Langer parlava in particolare del conflitto etnico in Bosnia ed Erzegovina e si scagliava contro “le opzioni semplicistiche, buone per accontentare i tifosi, ma sterili rispetto alla realtà”. Lui preferiva il “pacifismo concreto, con dei partner concreti”, che può dare una risposta a drammi collettivi come solo una guerra può provocare: “Epurazioni a suon di massacri, stupri, deportazioni e devastazioni a tappeto”, ma anche l’approfondirsi di “un baratro tra Est e Ovest, tra europei da difendere ed europei che possono essere macellati tranquillamente“. Tutto questo “non può trovare come unica risposta l’invocazione astratta della non-violenza”. I pacifisti – tanto nel conflitto jugoslavo degli anni Novanta quanto in quello ucraino del 2022 – “possono essere presenti, con meno tifo e meno bandiere, meno slogan e meno manifestazioni, ma con un’infinita quantità di visite, scambi, aiuti, gemellaggi”. In altre parole, “un pacifismo (finalmente!) meno gridato, ma assai più solido e più concreto“, che significa “più complicato, perché la vita è complicata, e la pace non si ottiene per vie semplicistiche”.
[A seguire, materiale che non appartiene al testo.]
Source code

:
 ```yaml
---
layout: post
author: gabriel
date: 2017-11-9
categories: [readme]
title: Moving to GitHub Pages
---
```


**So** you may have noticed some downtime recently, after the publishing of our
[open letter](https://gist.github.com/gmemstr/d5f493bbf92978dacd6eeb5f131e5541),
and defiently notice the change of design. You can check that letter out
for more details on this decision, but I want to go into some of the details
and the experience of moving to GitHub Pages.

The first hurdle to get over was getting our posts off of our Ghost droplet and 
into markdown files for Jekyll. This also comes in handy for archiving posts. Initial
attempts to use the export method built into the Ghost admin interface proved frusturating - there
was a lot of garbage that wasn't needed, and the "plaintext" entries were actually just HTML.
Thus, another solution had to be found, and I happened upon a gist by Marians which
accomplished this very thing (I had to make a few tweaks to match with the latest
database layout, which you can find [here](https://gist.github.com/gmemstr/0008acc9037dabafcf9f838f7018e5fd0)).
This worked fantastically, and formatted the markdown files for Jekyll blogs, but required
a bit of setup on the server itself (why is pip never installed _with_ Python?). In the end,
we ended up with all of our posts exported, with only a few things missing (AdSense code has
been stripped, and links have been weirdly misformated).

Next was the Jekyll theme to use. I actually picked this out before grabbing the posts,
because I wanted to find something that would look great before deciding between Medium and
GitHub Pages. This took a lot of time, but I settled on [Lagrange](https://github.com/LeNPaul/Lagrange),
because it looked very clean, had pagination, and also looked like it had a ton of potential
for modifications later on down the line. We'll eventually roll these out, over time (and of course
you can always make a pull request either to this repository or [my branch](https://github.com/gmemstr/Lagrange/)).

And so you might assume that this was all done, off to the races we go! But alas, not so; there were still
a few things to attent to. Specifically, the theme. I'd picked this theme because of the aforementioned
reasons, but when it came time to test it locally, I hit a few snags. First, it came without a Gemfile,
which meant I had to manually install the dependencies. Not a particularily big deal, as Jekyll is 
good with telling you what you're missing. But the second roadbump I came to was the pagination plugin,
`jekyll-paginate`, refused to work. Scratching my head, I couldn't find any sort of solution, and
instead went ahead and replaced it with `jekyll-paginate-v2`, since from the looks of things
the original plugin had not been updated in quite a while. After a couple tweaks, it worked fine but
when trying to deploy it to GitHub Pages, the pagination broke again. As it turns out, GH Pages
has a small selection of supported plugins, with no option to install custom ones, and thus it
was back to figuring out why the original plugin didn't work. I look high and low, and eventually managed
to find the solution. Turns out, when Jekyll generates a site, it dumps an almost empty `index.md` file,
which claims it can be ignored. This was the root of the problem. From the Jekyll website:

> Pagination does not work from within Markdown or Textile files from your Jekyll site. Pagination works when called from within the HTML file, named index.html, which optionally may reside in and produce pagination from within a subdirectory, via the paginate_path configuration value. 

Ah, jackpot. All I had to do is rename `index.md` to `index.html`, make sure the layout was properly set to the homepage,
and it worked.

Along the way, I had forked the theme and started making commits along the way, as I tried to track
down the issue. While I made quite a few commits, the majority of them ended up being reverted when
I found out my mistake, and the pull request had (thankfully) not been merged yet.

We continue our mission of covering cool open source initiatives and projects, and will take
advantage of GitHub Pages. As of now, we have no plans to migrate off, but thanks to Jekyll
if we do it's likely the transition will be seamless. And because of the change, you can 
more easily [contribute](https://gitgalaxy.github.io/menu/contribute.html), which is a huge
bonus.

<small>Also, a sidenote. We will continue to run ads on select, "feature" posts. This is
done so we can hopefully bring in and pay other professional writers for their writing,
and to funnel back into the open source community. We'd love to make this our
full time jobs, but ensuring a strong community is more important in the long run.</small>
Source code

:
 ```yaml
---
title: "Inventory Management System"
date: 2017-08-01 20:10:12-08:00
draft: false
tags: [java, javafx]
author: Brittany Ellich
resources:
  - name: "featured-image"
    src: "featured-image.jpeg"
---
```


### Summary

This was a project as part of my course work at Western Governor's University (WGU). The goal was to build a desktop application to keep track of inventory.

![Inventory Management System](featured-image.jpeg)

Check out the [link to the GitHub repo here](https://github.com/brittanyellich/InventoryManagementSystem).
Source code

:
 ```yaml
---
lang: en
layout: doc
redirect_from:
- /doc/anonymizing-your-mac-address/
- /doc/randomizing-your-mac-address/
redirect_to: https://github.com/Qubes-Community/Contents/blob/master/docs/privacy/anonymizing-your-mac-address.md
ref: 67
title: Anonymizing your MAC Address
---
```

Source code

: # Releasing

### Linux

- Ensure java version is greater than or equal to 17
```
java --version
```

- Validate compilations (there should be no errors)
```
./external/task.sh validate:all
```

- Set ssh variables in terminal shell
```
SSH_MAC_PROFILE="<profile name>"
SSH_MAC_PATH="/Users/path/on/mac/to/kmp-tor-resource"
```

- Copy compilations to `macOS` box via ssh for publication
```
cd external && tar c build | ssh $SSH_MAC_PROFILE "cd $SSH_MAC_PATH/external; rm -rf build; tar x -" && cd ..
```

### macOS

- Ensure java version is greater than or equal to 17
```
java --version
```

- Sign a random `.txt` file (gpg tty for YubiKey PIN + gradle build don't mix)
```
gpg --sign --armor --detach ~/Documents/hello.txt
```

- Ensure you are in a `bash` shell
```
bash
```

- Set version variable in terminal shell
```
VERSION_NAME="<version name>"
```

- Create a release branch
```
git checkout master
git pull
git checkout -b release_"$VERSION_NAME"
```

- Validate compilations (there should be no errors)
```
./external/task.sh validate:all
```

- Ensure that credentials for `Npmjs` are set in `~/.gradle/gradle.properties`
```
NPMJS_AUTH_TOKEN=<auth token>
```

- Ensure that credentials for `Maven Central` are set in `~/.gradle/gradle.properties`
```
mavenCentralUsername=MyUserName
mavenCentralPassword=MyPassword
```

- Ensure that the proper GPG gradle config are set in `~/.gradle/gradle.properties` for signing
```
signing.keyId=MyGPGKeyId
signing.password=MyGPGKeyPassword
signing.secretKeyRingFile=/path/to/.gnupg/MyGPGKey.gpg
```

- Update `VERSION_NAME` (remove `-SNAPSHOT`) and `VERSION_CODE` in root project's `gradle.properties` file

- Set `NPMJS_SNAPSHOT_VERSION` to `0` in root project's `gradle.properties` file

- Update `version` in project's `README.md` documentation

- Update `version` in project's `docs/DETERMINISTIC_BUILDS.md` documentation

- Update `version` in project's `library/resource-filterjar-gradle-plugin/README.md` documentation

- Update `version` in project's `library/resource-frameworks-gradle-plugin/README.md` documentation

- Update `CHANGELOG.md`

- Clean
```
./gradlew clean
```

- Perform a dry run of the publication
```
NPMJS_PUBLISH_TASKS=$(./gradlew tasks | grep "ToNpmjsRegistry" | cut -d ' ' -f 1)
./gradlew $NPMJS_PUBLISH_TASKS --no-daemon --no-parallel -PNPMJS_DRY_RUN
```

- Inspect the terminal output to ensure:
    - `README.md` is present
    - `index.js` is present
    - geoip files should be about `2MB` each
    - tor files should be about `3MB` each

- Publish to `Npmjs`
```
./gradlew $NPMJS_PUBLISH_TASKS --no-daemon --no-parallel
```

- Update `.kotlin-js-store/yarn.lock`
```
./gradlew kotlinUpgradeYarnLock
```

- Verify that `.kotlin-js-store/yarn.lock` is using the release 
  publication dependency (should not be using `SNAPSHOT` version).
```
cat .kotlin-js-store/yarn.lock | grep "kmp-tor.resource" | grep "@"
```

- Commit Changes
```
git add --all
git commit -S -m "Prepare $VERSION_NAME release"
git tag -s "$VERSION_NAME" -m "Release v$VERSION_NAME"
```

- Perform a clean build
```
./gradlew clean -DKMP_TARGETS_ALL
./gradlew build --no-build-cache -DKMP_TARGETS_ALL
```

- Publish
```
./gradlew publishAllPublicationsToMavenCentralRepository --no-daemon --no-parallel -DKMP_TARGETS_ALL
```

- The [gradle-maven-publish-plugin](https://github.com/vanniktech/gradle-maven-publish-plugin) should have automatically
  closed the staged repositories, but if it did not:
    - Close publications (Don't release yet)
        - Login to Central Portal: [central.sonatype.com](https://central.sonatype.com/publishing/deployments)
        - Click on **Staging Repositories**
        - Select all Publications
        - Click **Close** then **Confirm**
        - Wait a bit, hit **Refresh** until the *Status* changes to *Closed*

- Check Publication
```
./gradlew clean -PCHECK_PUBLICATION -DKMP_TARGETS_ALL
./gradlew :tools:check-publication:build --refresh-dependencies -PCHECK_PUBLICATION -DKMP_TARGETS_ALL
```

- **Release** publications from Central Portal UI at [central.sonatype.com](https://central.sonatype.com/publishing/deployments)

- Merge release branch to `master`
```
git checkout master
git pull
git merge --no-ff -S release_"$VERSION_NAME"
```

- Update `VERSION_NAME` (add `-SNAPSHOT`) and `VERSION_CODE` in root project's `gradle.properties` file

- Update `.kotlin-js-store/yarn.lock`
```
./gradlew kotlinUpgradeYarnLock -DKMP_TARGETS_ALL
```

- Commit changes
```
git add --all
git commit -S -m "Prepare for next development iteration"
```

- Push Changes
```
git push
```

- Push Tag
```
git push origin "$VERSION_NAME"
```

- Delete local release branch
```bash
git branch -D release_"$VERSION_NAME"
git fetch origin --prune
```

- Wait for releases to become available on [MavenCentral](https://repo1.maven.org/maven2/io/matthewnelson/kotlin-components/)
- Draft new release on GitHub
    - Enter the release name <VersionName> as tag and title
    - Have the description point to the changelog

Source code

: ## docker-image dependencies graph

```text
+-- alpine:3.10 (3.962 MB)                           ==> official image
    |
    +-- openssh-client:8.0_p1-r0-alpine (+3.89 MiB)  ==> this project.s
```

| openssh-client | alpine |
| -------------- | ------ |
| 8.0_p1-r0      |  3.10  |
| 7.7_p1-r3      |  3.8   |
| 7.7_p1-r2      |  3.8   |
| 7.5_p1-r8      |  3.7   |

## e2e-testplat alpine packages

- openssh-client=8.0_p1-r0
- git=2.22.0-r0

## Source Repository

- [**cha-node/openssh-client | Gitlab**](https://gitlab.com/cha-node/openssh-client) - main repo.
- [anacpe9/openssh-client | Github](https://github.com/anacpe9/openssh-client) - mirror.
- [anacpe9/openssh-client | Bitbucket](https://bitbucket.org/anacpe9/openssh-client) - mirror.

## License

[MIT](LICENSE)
Langer faceva comunque una distinzione tra guerre etniche e quelle scatenate da un’intervento armato esterno (che al tempo poteva essere il Kuwait occupato dall’Iraq): nel primo caso “si tratta di un conflitto nel quale occorre conciliazione, non incitamento, mediazione piuttosto che sostegno armato”. In ogni caso, viene rigettato il “pacifismo dogmatico”, quello professato da persone che tornano da “un’esperienza estrema con lo stesso discorso aprioristico” che facevano prima di partire. Insomma, di chi non sa ascoltare le voci degli assediati che “chiedono disperatamente un aiuto contro gli aggressori e armi per difendersi da sé, se l’aiuto esterno non viene”. Erano i bosniaci allora. Sono gli ucraini oggi.
Un progetto di pace
In modo non troppo dissimile da Langer, anche il pacifismo di Sassoli si basa su un’idea immacolata e allo stesso tempo concretamente connessa al dipanarsi degli eventi. Ne è stato un esempio il suo pensiero sull’esercito europeo, quando diceva sì che “abbiamo voluto l’Europa come un campo di Paesi che scommettono sulla pace, non sulle attività militari”, ma anche che “sarebbe ora di averlo come supporto alla politica estera”. Il punto focale da cui non si può prescindere è ciò che il progetto di pace – l’Unione Europea – rappresenta e il motivo per cui è necessario battersi per difenderne i valori dagli attacchi esterni.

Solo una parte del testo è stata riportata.